Check each line below for the word "environment", then please report how many lines have it and nothing more.

··· Given records

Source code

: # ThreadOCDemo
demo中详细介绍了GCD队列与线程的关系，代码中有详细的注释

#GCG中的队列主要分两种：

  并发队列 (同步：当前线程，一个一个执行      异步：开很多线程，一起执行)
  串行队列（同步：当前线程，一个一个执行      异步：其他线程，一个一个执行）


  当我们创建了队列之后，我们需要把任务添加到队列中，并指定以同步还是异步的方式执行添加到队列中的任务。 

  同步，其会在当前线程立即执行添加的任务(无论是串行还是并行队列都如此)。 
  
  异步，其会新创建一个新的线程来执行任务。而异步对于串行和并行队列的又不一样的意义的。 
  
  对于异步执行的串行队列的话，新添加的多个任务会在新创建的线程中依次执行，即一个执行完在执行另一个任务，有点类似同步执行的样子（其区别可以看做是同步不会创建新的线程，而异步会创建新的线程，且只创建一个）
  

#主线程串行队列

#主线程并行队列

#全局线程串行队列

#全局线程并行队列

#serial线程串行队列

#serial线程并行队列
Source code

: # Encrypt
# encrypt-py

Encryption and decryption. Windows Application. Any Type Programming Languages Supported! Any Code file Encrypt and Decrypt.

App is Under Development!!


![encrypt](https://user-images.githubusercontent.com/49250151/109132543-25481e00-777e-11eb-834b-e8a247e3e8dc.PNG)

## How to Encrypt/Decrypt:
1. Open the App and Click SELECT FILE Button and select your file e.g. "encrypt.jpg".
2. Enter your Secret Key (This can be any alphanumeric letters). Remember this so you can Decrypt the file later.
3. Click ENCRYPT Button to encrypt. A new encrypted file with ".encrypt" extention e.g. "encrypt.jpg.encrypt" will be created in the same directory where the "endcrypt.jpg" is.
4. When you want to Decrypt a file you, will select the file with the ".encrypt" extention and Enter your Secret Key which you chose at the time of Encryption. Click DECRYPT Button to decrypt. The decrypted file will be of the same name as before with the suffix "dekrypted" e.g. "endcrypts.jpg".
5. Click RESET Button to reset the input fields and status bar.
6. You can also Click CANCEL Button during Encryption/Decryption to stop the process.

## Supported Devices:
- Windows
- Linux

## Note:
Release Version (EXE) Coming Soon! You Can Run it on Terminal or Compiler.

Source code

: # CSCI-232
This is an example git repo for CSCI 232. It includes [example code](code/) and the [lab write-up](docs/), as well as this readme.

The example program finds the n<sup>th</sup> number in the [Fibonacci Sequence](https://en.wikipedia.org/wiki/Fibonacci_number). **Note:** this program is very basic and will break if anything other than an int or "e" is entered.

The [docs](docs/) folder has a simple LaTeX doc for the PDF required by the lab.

······
··· Given records

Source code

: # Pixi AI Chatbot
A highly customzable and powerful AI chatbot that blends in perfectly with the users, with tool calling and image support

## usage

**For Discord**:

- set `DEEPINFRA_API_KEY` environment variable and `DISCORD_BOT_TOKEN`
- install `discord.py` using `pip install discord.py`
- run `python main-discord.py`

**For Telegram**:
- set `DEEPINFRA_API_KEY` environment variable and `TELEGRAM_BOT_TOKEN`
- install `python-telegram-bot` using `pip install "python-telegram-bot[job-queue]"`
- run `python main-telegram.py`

······

== Answer space ==
2